Acrylic, charcoal, colored pencil with palette knife on canvas
The Cock
2021
28" x 32"
Acrylic on canvas
Shitadel the Dying Light
Inspired by the corruption of Wall Street and their Naked Shorts.
2021
37" x 34"
Acrylic with palette knife on canvas
The Viewer: Red White Blue & Yellow
6' x 6'
2020
Charcoal, acrylic, wood glue, isopropyl alcohol, pouring medium, colored pencil, marker, painting and palette knife
The Viewer: Red White Blue & yellow
This piece was done in three stages, described as "An Emotional Release", "Power to the People", and "Healing with 'Play' and Letting Go". My website has all three stages, accompanied by photos of each phase. I have been grappling with the obstacles Trump has erected over the course of his presidency. I see the abused children, the unaddressed allegations of sexual misconduct, the rights of LGBTQ individuals erased, and countless other injustices. His narcissistic tendencies have poisoned the United States. I seek to convey feelings of distress, vulnerability, and fear, overseen by a select few greedy individuals that play with the lives of hard-working Americans and refugees like pawns in a game.

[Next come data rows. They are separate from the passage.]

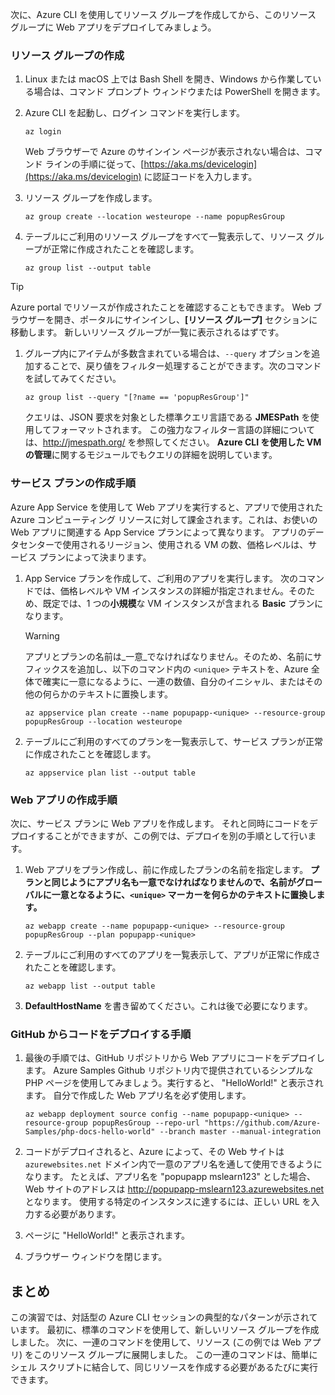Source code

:次に、Azure CLI を使用してリソース グループを作成してから、このリソース グループに Web アプリをデプロイしてみましょう。 

### <a name="create-a-resource-group"></a>リソース グループの作成

1. Linux または macOS 上では Bash Shell を開き、Windows から作業している場合は、コマンド プロンプト ウィンドウまたは PowerShell を開きます。

1. Azure CLI を起動し、ログイン コマンドを実行します。

    ```azurecli
    az login
    ```
    Web ブラウザーで Azure のサインイン ページが表示されない場合は、コマンド ラインの手順に従って、[https://aka.ms/devicelogin](https://aka.ms/devicelogin) に認証コードを入力します。

1. リソース グループを作成します。

    ```azurecli
    az group create --location westeurope --name popupResGroup
    ```

1. テーブルにご利用のリソース グループをすべて一覧表示して、リソース グループが正常に作成されたことを確認します。

    ```azurecli
    az group list --output table
    ```

> [!TIP]
> Azure portal でリソースが作成されたことを確認することもできます。 Web ブラウザーを開き、ポータルにサインインし、**[リソース グループ]** セクションに移動します。 新しいリソース グループが一覧に表示されるはずです。

1. グループ内にアイテムが多数含まれている場合は、`--query` オプションを追加することで、戻り値をフィルター処理することができます。次のコマンドを試してみてください。

    ```azurecli
    az group list --query "[?name == 'popupResGroup']"
    ```

    クエリは、JSON 要求を対象とした標準クエリ言語である **JMESPath** を使用してフォーマットされます。 この強力なフィルター言語の詳細については、<http://jmespath.org/> を参照してください。 **Azure CLI を使用した VM の管理**に関するモジュールでもクエリの詳細を説明しています。

### <a name="steps-to-create-a-service-plan"></a>サービス プランの作成手順

Azure App Service を使用して Web アプリを実行すると、アプリで使用された Azure コンピューティング リソースに対して課金されます。これは、お使いの Web アプリに関連する App Service プランによって異なります。 アプリのデータセンターで使用されるリージョン、使用される VM の数、価格レベルは、サービス プランによって決まります。

1. App Service プランを作成して、ご利用のアプリを実行します。 次のコマンドでは、価格レベルや VM インスタンスの詳細が指定されません。そのため、既定では、1 つの**小規模**な VM インスタンスが含まれる **Basic** プランになります。

    > [!WARNING]
    > アプリとプランの名前は_一意_でなければなりません。そのため、名前にサフィックスを追加し、以下のコマンド内の `<unique>` テキストを、Azure 全体で確実に一意になるように、一連の数値、自分のイニシャル、またはその他の何らかのテキストに置換します。 

    ```azurecli
    az appservice plan create --name popupapp-<unique> --resource-group popupResGroup --location westeurope
    ```

1. テーブルにご利用のすべてのプランを一覧表示して、サービス プランが正常に作成されたことを確認します。

    ```azurecli
    az appservice plan list --output table
    ```

### <a name="steps-to-create-a-web-app"></a>Web アプリの作成手順

次に、サービス プランに Web アプリを作成します。 それと同時にコードをデプロイすることができますが、この例では、デプロイを別の手順として行います。

1. Web アプリをプラン作成し、前に作成したプランの名前を指定します。 **プランと同じようにアプリ名も一意でなければなりませんので、名前がグローバルに一意となるように、`<unique>` マーカーを何らかのテキストに置換します。**
    ```azurecli
    az webapp create --name popupapp-<unique> --resource-group popupResGroup --plan popupapp-<unique>
    ```

1. テーブルにご利用のすべてのアプリを一覧表示して、アプリが正常に作成されたことを確認します。

    ```azurecli
    az webapp list --output table
    ```

1. **DefaultHostName** を書き留めてください。これは後で必要になります。

### <a name="steps-to-deploy-code-from-github"></a>GitHub からコードをデプロイする手順

1. 最後の手順では、GitHub リポジトリから Web アプリにコードをデプロイします。 Azure Samples Github リポジトリ内で提供されているシンプルな PHP ページを使用してみましょう。実行すると、 "HelloWorld!" と表示されます。 自分で作成した Web アプリ名を必ず使用します。

    ```azurecli
    az webapp deployment source config --name popupapp-<unique> --resource-group popupResGroup --repo-url "https://github.com/Azure-Samples/php-docs-hello-world" --branch master --manual-integration
    ```

1. コードがデプロイされると、Azure によって、その Web サイトは `azurewebsites.net` ドメイン内で一意のアプリ名を通して使用できるようになります。 たとえば、アプリ名を "popupapp mslearn123" とした場合、Web サイトのアドレスは <http://popupapp-mslearn123.azurewebsites.net> となります。 使用する特定のインスタンスに達するには、正しい URL を入力する必要があります。

1. ページに "HelloWorld!" と表示されます。

1. ブラウザー ウィンドウを閉じます。

## <a name="summary"></a>まとめ

この演習では、対話型の Azure CLI セッションの典型的なパターンが示されています。 最初に、標準のコマンドを使用して、新しいリソース グループを作成しました。 次に、一連のコマンドを使用して、リソース (この例では Web アプリ) をこのリソース グループに展開しました。 この一連のコマンドは、簡単にシェル スクリプトに結合して、同じリソースを作成する必要があるたびに実行できます。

Personal Protective Equipment
Inspired by the traumatic events surrounding the novel corona virus.
I want to commemorate the emotions I feel surrounding the COVID-19 pandemic because I have been in direct contact with patients that are COVID-19 positive. There is a massive disconnect right now between patients and caregivers. I work in a hospital and I am someone who advocates for my patients while they are under my care. In these strange times I cannot connect with them how I normally do. Physical barriers to care make me feel like a wall has been erected between them and I. I am afraid to get close, or provide care effectively due to fears of becoming sick, and potentially suffering from complications. I work in the Emergency Department of Seattle Children's Hospital.
This invisible enemy, the virus, relates to mental health care, the patients I care for in the Emergency Department, because it cannot physically be seen, and yet we feel the raw emotions and distress.

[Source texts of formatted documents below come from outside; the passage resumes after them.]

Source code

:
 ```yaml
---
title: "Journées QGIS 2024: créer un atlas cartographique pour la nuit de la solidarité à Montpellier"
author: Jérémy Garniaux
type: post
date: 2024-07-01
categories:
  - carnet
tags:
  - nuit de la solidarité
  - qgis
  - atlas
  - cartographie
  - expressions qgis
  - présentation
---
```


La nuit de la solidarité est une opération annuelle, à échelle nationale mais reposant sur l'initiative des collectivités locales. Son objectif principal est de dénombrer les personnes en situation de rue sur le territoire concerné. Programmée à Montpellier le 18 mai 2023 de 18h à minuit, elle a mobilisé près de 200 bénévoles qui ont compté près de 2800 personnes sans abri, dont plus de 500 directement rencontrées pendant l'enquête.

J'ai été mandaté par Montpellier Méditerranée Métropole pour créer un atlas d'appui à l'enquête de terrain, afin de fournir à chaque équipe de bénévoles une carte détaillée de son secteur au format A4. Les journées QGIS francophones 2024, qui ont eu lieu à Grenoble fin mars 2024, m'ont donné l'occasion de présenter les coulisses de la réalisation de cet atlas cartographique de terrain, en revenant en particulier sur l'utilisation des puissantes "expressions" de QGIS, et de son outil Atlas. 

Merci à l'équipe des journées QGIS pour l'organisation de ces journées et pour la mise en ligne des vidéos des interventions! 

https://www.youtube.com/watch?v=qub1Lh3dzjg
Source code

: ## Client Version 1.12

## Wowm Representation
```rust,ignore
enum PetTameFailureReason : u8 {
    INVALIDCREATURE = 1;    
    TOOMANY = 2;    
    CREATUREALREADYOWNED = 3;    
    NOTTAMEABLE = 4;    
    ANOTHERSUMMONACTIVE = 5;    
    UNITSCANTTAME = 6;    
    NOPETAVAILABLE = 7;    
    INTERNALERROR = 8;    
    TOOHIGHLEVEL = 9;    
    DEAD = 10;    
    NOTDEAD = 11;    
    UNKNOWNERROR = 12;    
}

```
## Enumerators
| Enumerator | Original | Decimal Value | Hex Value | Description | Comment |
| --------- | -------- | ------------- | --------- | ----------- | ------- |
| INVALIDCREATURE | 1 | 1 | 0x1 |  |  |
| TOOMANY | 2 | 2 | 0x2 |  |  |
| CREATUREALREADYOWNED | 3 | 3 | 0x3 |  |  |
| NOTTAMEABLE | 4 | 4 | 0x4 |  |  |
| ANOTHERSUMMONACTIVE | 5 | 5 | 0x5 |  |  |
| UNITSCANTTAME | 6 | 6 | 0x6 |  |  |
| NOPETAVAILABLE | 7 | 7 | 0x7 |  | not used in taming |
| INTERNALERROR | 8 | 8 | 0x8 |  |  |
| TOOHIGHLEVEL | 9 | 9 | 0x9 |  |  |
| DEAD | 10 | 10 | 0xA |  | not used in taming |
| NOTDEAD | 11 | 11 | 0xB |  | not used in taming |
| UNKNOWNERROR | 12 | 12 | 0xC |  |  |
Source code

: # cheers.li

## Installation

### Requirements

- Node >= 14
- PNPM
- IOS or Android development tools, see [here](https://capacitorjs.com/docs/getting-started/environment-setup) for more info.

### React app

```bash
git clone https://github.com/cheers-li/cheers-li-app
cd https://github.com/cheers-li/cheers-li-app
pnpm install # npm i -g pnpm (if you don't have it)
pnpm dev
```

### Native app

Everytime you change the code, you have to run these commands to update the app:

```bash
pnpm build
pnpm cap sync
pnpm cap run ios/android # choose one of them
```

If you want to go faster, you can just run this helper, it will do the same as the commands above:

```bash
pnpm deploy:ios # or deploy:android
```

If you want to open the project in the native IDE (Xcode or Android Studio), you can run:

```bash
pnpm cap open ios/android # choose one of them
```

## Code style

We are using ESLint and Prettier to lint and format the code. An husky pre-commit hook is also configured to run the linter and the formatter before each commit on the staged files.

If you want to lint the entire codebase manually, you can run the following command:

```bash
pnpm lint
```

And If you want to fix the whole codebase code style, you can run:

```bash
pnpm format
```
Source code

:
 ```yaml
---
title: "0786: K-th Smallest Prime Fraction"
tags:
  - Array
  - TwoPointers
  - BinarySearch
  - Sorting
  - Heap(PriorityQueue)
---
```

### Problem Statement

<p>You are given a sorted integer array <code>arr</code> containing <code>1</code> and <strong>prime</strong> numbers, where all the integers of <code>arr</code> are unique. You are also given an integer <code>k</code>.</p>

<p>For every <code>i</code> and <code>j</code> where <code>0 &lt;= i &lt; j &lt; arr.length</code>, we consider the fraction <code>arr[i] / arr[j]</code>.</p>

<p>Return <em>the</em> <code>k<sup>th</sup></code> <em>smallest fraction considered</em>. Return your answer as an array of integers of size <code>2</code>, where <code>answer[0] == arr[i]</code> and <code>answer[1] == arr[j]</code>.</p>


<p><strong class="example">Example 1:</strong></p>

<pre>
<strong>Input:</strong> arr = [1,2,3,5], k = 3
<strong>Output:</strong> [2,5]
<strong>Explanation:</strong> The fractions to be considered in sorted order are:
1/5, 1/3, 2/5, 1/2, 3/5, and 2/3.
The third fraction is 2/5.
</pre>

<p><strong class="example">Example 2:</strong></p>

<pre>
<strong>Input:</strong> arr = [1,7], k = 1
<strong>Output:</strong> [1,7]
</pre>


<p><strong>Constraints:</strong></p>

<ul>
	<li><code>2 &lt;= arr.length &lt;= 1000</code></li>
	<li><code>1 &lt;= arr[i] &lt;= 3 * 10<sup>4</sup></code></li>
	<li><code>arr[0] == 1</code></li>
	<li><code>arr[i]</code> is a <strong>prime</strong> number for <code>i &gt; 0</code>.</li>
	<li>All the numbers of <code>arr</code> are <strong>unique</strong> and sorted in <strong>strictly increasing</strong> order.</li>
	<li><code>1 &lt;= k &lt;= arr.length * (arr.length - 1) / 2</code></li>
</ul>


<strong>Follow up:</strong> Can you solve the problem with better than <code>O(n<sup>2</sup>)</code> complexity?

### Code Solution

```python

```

Figures dressed up in personal protective equipment (PPE) are trying to take care of this patient but ultimately the patient has passed away. I want to depict the care team in the immediate aftermath, mourning amongst their coworkers, knowing they did what they could under the given circumstances. I want to show how scary the Controlled Air-Purifying Respirators (CAPR) and the yellow bile colored gowns are. How alien the nurses and doctors look. I want to show that there are no visitors for this patient; we cannot risk exposing family members and caregivers.

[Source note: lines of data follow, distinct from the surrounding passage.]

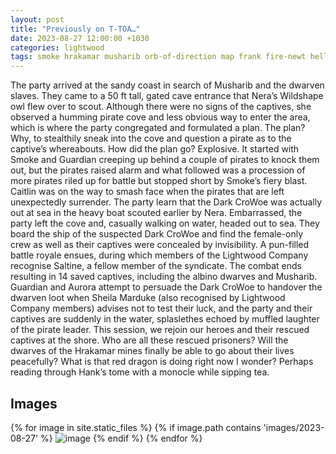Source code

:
 ```yaml
---
layout: post
title: "Previously on T-TOA…"
date: 2023-08-27 12:00:00 +1030
categories: lightwood
tags: smoke hrakamar musharib orb-of-direction map frank fire-newt hellhound gremlin
---
```

The party arrived at the sandy coast in search of Musharib and the dwarven slaves. They came to a 50 ft tall, gated cave entrance that Nera’s Wildshape owl flew over to scout. Although there were no signs of the captives, she observed a humming pirate cove and less obvious way to enter the area, which is where the party congregated and formulated a plan. The plan? Why, to stealthily sneak into the cove and question a pirate as to the captive’s whereabouts. How did the plan go? Explosive. It started with Smoke and Guardian creeping up behind a couple of pirates to knock them out, but the pirates raised alarm and what followed was a procession of more pirates riled up for battle but stopped short by Smoke’s fiery blast. Caitlin was on the way to smash face when the pirates that are left unexpectedly surrender. The party learn that the Dark CroWoe was actually out at sea in the heavy boat scouted earlier by Nera. Embarrassed, the party left the cove and, casually walking on water, headed out to sea. They board the ship of the suspected Dark CroWoe and find the female-only crew as well as their captives were concealed by invisibility. A pun-filled battle royale ensues, during which members of the Lightwood Company recognise Saltine, a fellow member of the syndicate. The combat ends resulting in 14 saved captives, including the albino dwarves and Musharib. Guardian and Aurora attempt to persuade the Dark CroWoe to handover the dwarven loot when Sheila Marduke (also recognised by Lightwood Company members) advises not to test their luck, and the party and their captives are suddenly in the water, splaslethes echoed by muffled laughter of the pirate leader. This session, we rejoin our heroes and their rescued captives at the shore. Who are all these rescued prisoners? Will the dwarves of the Hrakamar mines finally be able to go about their lives peacefully? What is that red dragon is doing right now I wonder? Perhaps reading through Hank’s tome with a monocle while sipping tea.

## Images
{% for image in site.static_files %}
{% if image.path contains 'images/2023-08-27' %}
<img src="{{image.path}}" alt="image" />
{% endif %}
{% endfor %}
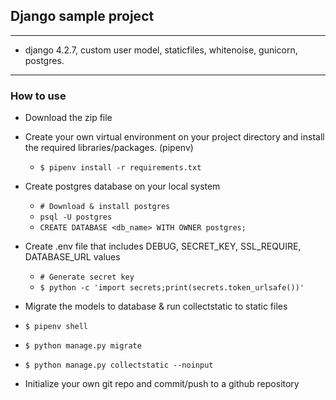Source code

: ## Django sample project
---
- django 4.2.7, custom user model, staticfiles, whitenoise, gunicorn, postgres.   
---

### How to use

- Download the zip file
- Create your own virtual environment on your project directory and install the required libraries/packages. (pipenv) 
  - ```$ pipenv install -r requirements.txt```

- Create postgres database on your local system

  - ``` # Download & install postgres ```
  - ``` psql -U postgres ```
  - ``` CREATE DATABASE <db_name> WITH OWNER postgres; ```

- Create .env file that includes DEBUG, SECRET_KEY, SSL_REQUIRE, DATABASE_URL values

  - ``` # Generate secret key ```
  - ``` $ python -c 'import secrets;print(secrets.token_urlsafe())' ```

- Migrate the models to database & run collectstatic to static files

 - ``` $ pipenv shell ```
 - ``` $ python manage.py migrate ```
 - ``` $ python manage.py collectstatic --noinput ```
  
- Initialize your own git repo and commit/push to a github repository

I want the emotions communicated to be loneliness, which is what I am feeling. I am "stuck" at home like so many others. I am afraid to put myself at risk further. I want to communicate what most civilians cannot see, which is the death of so many loved ones due to an invisible enemy that has swept the world, destroying so many precious lives. You cannot see the emotions or the human condition, the anger, the sadness, the grief, or the steady flow of tears on their faces, but I can assure you, the care team is in agony.